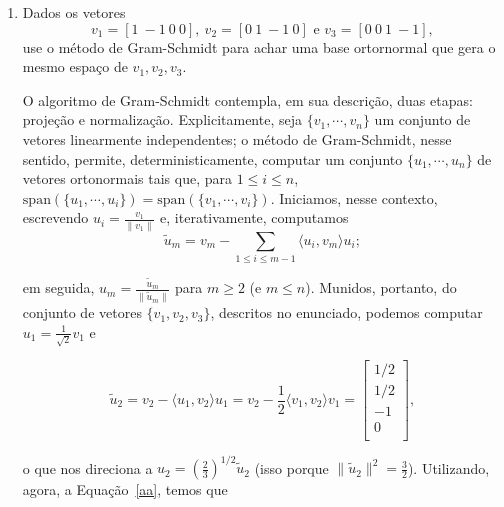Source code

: \documentclass[leqno]{article}
\begin{document}
\begin{enumerate}
\begin{sol}
\end{sol}


\item Dados os vetores
$$v_1 = [1 \ -1 \ 0 \ 0], \ v_2 = [0 \ 1 \ -1 \ 0] \mbox{ e } v_3 = [0 \ 0 \ 1 \ -1],$$
use o método de Gram-Schmidt para achar uma base ortornormal que gera o mesmo espaço de $v_1, v_2, v_3$.

\begin{sol}
	O algoritmo de Gram-Schmidt contempla, em sua descrição, duas etapas: projeção e normalização. Explicitamente, seja $\{v_{1}, \cdots, v_{n}\}$ um conjunto de vetores linearmente independentes; o método de Gram-Schmidt, nesse sentido, permite, deterministicamente, computar um conjunto $\{u_{1}, \cdots, u_{n}\}$ de vetores ortonormais tais que, para $1 \le i \le n$, $\mathrm{span}(\{u_{1}, \cdots, u_{i}\}) = \mathrm{span}(\{v_{1}, \cdots, v_{i}\})$. Iniciamos, nesse contexto, escrevendo $u_{i} = \frac{v_{1}}{\|v_{1}\|}$ e, iterativamente, computamos 
	\begin{equation} \label{aa}  
		\tilde u_{m} = v_{m} - \sum_{1 \le i \le m - 1} \langle u_{i}, v_{m} \rangle u_{i}; 
	\end{equation} 

	\noindent em seguida, $u_{m} = \frac{\tilde u_{m}}{\|\tilde u_{m}\|}$ para $m \ge 2$ (e $m \le n$). Munidos, portanto, do conjunto de vetores $\{v_{1}, v_{2}, v_{3}\}$, descritos no enunciado, podemos computar $u_{1} = \frac{1}{\sqrt{2}}v_{1}$ e 

	\begin{equation*} 
		\tilde u_{2} = v_{2} - \langle u_{1}, v_{2} \rangle u_{1} = v_{2} - \frac{1}{2} \langle v_{1}, v_{2} \rangle v_{1} = 
		\begin{bmatrix} 
			1/2 \\ 
			1/2 \\ 
			-1 \\ 
			0 \\ 
		\end{bmatrix},  
	\end{equation*} 

	\noindent o que nos direciona a $u_{2} = \left(\frac{2}{3}\right)^{1/2}\tilde u_{2}$ (isso porque $\|\tilde u_{2}\|^{2} = \frac{3}{2}$). Utilizando, agora, a Equação~\eqref{aa}, temos que 


\end{sol}
\end{enumerate}
\end{document}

★ ★ ★

** About this task **
The material above is to be repeated word for word, with no images kept.

** Solution for this problem **
Source code

: \documentclass[leqno]{article}
\begin{document}
\begin{enumerate}
\begin{sol}
\end{sol}


\item Dados os vetores
$$v_1 = [1 \ -1 \ 0 \ 0], \ v_2 = [0 \ 1 \ -1 \ 0] \mbox{ e } v_3 = [0 \ 0 \ 1 \ -1],$$
use o método de Gram-Schmidt para achar uma base ortornormal que gera o mesmo espaço de $v_1, v_2, v_3$.

\begin{sol}
	O algoritmo de Gram-Schmidt contempla, em sua descrição, duas etapas: projeção e normalização. Explicitamente, seja $\{v_{1}, \cdots, v_{n}\}$ um conjunto de vetores linearmente independentes; o método de Gram-Schmidt, nesse sentido, permite, deterministicamente, computar um conjunto $\{u_{1}, \cdots, u_{n}\}$ de vetores ortonormais tais que, para $1 \le i \le n$, $\mathrm{span}(\{u_{1}, \cdots, u_{i}\}) = \mathrm{span}(\{v_{1}, \cdots, v_{i}\})$. Iniciamos, nesse contexto, escrevendo $u_{i} = \frac{v_{1}}{\|v_{1}\|}$ e, iterativamente, computamos 
	\begin{equation} \label{aa}  
		\tilde u_{m} = v_{m} - \sum_{1 \le i \le m - 1} \langle u_{i}, v_{m} \rangle u_{i}; 
	\end{equation} 

	\noindent em seguida, $u_{m} = \frac{\tilde u_{m}}{\|\tilde u_{m}\|}$ para $m \ge 2$ (e $m \le n$). Munidos, portanto, do conjunto de vetores $\{v_{1}, v_{2}, v_{3}\}$, descritos no enunciado, podemos computar $u_{1} = \frac{1}{\sqrt{2}}v_{1}$ e 

	\begin{equation*} 
		\tilde u_{2} = v_{2} - \langle u_{1}, v_{2} \rangle u_{1} = v_{2} - \frac{1}{2} \langle v_{1}, v_{2} \rangle v_{1} = 
		\begin{bmatrix} 
			1/2 \\ 
			1/2 \\ 
			-1 \\ 
			0 \\ 
		\end{bmatrix},  
	\end{equation*} 

	\noindent o que nos direciona a $u_{2} = \left(\frac{2}{3}\right)^{1/2}\tilde u_{2}$ (isso porque $\|\tilde u_{2}\|^{2} = \frac{3}{2}$). Utilizando, agora, a Equação~\eqref{aa}, temos que 


\end{sol}
\end{enumerate}
\end{document}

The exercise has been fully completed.